‘Shaant gadadhaari Bheem, shaant!’
Thus goes a dialogue of almost as iconic proportions as the mythological saga it chooses to parody. Kundan Shah’s masterful 1983 comic set-piece, Jaane Bhi Do Yaaron may well be mistaken for a stupendously silly slapstick saga by a non-discerning viewer. Delve a tad deeper though and it’s impossible to miss the extreme pathos that is delivered like a sucker-punch, straight to the gut, through this one-of-a-kind tragi-comedy that truly is in a league of its own making. Sleazy politicians, oily contractors, manipulative media-persons, corrupt cops, naïve secretaries, all in a theater of over-the-top garish absurdities and buffoonery, topped off by the honest unsuspecting protagonist lead-pair, trying to make a decent living in an indecent country. Now, is that not India for you, in a nut-shell? I thus choose to call it the most prophetic work by an Indian film maker.
Prophetic, not in the sense as visualized by businessmen (who like to call themselves filmmakers) like Harry Baweja, who waste their money and what is infinitely more important, our time, in portraying a futuristic vision of both a CGI-laden Mumbai and Priyanka Chopra, but at a far more philosophical and prodigiously disturbing level – that nothing will change in this country. True to its claim, thirty years hence, nothing has. Therein lies its true brilliance. Surely, it is to Indian cinema what Kubrick’s immensely prophetic Doomsday Device classic Dr. Strangelove is, to world cinema.

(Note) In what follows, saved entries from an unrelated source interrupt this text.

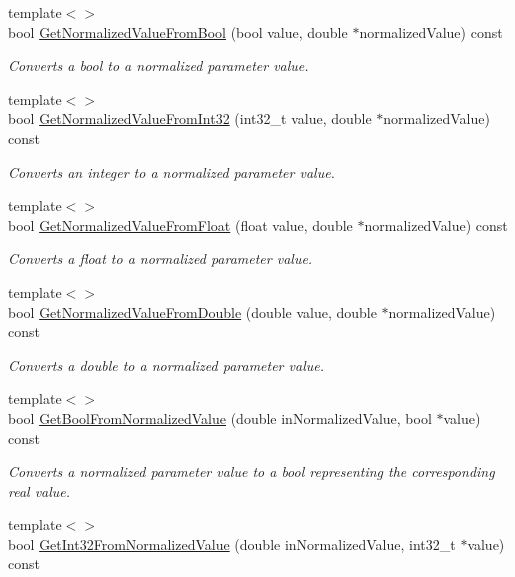 \begin{DoxyCompactItemize}
{\footnotesize template$<$$>$ }\\bool \hyperlink{a00033_af937d0b1ddc00325bb539bcb6ab0aa66}{Get\+Normalized\+Value\+From\+Bool} (bool value, double $\ast$normalized\+Value) const
\begin{DoxyCompactList}\small\item\em Converts a bool to a normalized parameter value. \end{DoxyCompactList}\item 
{\footnotesize template$<$$>$ }\\bool \hyperlink{a00033_ae4f0bf9f8792da1e488b81c14587136c}{Get\+Normalized\+Value\+From\+Int32} (int32\+\_\+t value, double $\ast$normalized\+Value) const
\begin{DoxyCompactList}\small\item\em Converts an integer to a normalized parameter value. \end{DoxyCompactList}\item 
{\footnotesize template$<$$>$ }\\bool \hyperlink{a00033_a60c853975230efbbb70dcfaae80fdc6e}{Get\+Normalized\+Value\+From\+Float} (float value, double $\ast$normalized\+Value) const
\begin{DoxyCompactList}\small\item\em Converts a float to a normalized parameter value. \end{DoxyCompactList}\item 
{\footnotesize template$<$$>$ }\\bool \hyperlink{a00033_a85d148dd6e134226ac72f17da0abee0b}{Get\+Normalized\+Value\+From\+Double} (double value, double $\ast$normalized\+Value) const
\begin{DoxyCompactList}\small\item\em Converts a double to a normalized parameter value. \end{DoxyCompactList}\item 
{\footnotesize template$<$$>$ }\\bool \hyperlink{a00033_a69f7107140ac4721a9e4169d430e247a}{Get\+Bool\+From\+Normalized\+Value} (double in\+Normalized\+Value, bool $\ast$value) const
\begin{DoxyCompactList}\small\item\em Converts a normalized parameter value to a bool representing the corresponding real value. \end{DoxyCompactList}\item 
{\footnotesize template$<$$>$ }\\bool \hyperlink{a00033_ad38f15504ff550f19fb9a18a56960cfe}{Get\+Int32\+From\+Normalized\+Value} (double in\+Normalized\+Value, int32\+\_\+t $\ast$value) const

\end{DoxyCompactItemize}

Take a bow, Mr. Kundan Shah! You will, forever, be remembered for giving us an epic farce that is as relevant if not more, three decades after its inception.

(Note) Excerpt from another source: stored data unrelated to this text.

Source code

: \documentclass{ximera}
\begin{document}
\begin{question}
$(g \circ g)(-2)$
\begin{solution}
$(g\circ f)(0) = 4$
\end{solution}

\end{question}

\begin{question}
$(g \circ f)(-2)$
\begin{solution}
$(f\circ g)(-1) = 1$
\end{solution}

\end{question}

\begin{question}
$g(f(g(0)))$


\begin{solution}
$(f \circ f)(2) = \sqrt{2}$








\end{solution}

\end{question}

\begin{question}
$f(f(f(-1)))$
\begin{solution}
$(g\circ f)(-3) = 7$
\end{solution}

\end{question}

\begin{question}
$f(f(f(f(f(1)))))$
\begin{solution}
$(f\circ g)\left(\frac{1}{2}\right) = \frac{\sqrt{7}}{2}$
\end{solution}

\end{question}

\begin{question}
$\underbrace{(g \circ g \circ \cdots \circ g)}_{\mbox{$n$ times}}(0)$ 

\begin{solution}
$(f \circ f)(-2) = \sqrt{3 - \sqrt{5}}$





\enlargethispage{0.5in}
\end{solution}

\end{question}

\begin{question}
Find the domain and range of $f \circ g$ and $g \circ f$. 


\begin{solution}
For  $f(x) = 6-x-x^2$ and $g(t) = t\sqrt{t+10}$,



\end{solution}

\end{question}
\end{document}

‘Teja main hoon, mark idhar hai!’
Need I say more? Raj Kumar Santoshi’s tacky, largely-puerile and completely zany comedy of errors, Andaz Apna Apna has grown into a home-grown legend of sorts. In spite of its poor production values and plot holes that you could drive a tractor through, its position among the highest echelons of escapist classics this country has ever produced, is unquestionable. Nobody will ever know how he managed to rope in four of the biggest names at the time, with what really seems to be, a script-less film. It is amply evident that the man who had delivered back-to-back smash hit dramas with Ghayal and Damini, was out in the playground, and boy was he out to have some fun! While the effort was predictably a commercial dud, in years to come it would go on to garner a fan base that cannot be touched, even with the “danda” used to hit “teelu!”
The legendary P.G. Wodehouse once famously said of farce in all its forms –
“You either make a comedy set in a believable world, bringing the audience’s attention to real matters against a backdrop of farce, giving birth to the genre of black-comedy. Else, you choose my way, that of completely ignoring reality and creating comical set-pieces in a world of make believe.”

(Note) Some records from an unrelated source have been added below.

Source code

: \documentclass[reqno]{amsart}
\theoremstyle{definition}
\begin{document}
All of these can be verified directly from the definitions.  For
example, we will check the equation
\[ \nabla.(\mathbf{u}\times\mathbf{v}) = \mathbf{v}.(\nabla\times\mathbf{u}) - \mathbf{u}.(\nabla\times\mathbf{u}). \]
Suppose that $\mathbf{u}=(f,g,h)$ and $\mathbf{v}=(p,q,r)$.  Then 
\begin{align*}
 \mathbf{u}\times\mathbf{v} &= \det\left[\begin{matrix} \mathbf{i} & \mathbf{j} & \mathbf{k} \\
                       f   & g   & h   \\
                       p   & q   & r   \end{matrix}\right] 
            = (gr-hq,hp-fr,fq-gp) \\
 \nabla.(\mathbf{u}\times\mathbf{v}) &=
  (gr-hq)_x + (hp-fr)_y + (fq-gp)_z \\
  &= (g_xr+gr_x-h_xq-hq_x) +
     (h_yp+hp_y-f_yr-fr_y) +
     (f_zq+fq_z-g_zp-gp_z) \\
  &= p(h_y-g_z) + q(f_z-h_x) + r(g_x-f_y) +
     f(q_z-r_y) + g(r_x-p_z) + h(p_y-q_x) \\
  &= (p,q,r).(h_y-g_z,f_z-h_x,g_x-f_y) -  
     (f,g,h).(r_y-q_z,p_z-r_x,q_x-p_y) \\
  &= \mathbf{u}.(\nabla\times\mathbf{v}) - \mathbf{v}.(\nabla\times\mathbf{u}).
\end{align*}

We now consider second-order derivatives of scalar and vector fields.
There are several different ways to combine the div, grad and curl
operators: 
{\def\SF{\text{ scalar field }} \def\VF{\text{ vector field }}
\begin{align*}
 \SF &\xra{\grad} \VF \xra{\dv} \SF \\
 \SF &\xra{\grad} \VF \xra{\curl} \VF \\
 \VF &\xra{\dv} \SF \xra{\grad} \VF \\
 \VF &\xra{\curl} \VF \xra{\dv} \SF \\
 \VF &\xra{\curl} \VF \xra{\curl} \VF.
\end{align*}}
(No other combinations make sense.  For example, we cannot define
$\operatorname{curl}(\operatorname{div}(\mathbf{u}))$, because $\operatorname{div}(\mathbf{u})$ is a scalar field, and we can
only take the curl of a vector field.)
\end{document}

I concur. Humor is among the toughest realms to master, simply because of the delicate line it has to tread. You either choose to be relevant, and root your farce in real issues, or you go the irreverent way, completely breaking the rules and blazing a trail so insane that it becomes impossible to resist. Are you listening, Rohit Shetty, David Dhawan and Priyadarshan?